Day of Translation 2024: Fiction and Translation
Jennifer Croft, Bruna Dantas Lobato, Lily Meyer, and Idra Novey discuss the connections and boundaries between writing and translating.
On September 26, 2024, the Center for the Art of Translation presented its annual Day of Translation, co-hosted by The Center for Fiction in Brooklyn and livestreamed worldwide. This panel, featuring Jennifer Croft, Bruna Dantas Lobato, Lily Meyer, and Idra Novey, brings together acclaimed literary translators who have recently published their own works of fiction to investigate how their backgrounds as translators impact their work as fiction writers.
What is the relationship between translation and creative writing? Is all writing, in fact, a translation of sorts? This panel investigates the connections and boundaries between writing and translating, how one informs the other, and what happens when you do both.
Jennifer Croft won a 2022 Guggenheim Fellowship for her novel The Extinction of Irena Rey, the 2020 William Saroyan International Prize for Writing for her illustrated memoir Homesick, and the 2018 International Booker Prize for her translation from Polish of Nobel laureate Olga Tokarczuk’s Flights. She is also the translator of Federico Falco’s A Perfect Cemetery, Romina Paula’s August, Pedro Mairal’s The Woman from Uruguay, and Olga Tokarczuk’s The Books of Jacob (a finalist for the Kirkus Prize). In 2023, she received an American Academy of Arts and Letters Award in Literature. She lives in Tulsa, Oklahoma, with her husband and twins.
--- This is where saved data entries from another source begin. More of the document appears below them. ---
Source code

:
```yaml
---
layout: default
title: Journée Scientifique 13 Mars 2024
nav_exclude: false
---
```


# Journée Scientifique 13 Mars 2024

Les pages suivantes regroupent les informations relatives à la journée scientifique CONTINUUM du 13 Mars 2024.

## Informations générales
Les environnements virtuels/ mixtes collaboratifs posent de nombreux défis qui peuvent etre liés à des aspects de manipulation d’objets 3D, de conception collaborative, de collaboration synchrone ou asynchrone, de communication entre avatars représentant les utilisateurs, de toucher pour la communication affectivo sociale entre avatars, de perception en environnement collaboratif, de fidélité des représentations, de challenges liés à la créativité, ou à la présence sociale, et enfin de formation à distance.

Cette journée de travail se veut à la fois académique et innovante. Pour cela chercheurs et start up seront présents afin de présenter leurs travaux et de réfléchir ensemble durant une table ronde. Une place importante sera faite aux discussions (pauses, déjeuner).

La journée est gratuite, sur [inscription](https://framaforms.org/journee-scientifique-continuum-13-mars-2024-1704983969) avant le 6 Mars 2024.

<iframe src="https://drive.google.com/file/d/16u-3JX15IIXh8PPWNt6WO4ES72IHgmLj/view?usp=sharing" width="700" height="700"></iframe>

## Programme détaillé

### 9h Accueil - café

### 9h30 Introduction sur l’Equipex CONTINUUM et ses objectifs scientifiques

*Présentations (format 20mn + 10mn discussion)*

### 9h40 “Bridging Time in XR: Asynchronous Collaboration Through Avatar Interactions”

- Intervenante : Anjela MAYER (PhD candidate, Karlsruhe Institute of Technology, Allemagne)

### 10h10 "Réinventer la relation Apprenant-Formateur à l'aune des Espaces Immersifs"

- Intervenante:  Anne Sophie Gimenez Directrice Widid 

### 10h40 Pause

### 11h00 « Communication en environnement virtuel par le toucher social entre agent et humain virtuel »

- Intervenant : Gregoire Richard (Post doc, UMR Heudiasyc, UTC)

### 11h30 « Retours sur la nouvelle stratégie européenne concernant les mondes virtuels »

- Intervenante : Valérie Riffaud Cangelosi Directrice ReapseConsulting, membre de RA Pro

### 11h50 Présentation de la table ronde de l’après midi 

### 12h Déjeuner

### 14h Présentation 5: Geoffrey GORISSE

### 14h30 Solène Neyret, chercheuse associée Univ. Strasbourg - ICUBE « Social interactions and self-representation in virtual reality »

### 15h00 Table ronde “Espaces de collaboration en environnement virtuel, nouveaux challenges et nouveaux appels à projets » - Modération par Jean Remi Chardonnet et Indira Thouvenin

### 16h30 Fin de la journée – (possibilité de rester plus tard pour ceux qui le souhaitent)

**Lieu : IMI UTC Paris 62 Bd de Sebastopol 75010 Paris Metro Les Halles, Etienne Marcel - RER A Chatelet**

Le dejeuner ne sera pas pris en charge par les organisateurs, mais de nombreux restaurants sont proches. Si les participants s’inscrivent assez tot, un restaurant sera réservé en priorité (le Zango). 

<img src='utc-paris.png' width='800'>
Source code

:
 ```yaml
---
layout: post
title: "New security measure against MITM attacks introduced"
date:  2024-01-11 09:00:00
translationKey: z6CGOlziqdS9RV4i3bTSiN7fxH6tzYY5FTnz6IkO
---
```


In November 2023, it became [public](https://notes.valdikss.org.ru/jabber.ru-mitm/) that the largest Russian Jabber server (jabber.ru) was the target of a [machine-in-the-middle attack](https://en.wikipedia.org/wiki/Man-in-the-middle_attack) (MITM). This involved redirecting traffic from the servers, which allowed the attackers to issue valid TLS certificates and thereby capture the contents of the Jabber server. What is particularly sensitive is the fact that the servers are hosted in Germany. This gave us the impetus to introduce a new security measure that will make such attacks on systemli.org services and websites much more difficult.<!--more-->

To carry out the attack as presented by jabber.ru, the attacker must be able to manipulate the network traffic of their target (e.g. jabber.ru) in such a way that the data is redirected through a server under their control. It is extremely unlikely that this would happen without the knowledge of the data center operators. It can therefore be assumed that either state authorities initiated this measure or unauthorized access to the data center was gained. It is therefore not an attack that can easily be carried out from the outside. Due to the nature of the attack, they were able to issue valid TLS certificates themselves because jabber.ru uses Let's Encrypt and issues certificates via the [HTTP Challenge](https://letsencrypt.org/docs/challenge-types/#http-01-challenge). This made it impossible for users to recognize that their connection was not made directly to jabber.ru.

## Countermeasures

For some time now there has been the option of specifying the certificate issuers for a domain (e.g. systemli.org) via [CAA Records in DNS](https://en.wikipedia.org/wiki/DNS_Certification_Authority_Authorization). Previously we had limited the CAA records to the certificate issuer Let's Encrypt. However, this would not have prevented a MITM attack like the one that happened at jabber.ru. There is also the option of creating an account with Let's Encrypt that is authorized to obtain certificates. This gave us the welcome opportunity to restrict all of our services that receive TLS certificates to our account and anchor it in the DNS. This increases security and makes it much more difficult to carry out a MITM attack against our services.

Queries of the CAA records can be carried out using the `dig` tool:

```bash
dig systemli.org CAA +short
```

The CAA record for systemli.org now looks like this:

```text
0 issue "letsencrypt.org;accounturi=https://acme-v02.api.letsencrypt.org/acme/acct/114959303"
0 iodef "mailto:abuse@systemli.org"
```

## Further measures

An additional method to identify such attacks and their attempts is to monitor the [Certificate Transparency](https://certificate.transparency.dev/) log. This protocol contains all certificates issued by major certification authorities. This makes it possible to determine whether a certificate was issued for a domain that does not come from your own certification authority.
Bruna Dantas Lobato is a fiction writer and translator. Her fiction has appeared in The New Yorker, Guernica, A Public Space, and The Common. She was awarded the 2023 National Book Award in Translated Literature for The Words that Remain by Stênio Gardel. Originally from Natal, Brazil, she lives in Iowa and teaches at Grinnell College. Her debut novel, Blue Light Hours, is forthcoming in October 2024 from Grove Atlantic.
Lily Meyer is a translator and critic, and the author of the novel Short War. A contributing writer at The Atlantic, her translations include Claudia Ulloa Donoso’s story collections Little Bird and Ice for Martians. Her novel The End of Romance is forthcoming from Viking.
Idra Novey is a novelist, poet, and translator. Her new book of poems, Soon & Wholly, is out this September. Her most recent novel, Take What You Need, was a New York Times Notable Book of 2023, a finalist for the Joyce Carol Oates Prize, and longlisted for the Dublin Literary Prize. She has translated various Brazilian and Chilean authors and is the co-translator with Ahmad Nadalizadeh of Iranian poet Garous Abdolmalekian’s Lean Against This Late Hour, a finalist for the PEN America Poetry in Translation Prize in 2021. Her fiction and poetry have been translated into a dozen languages and she’s written for The New York Times, The Atlantic, The Washington Post, and The Guardian. She teaches creative writing at Princeton University.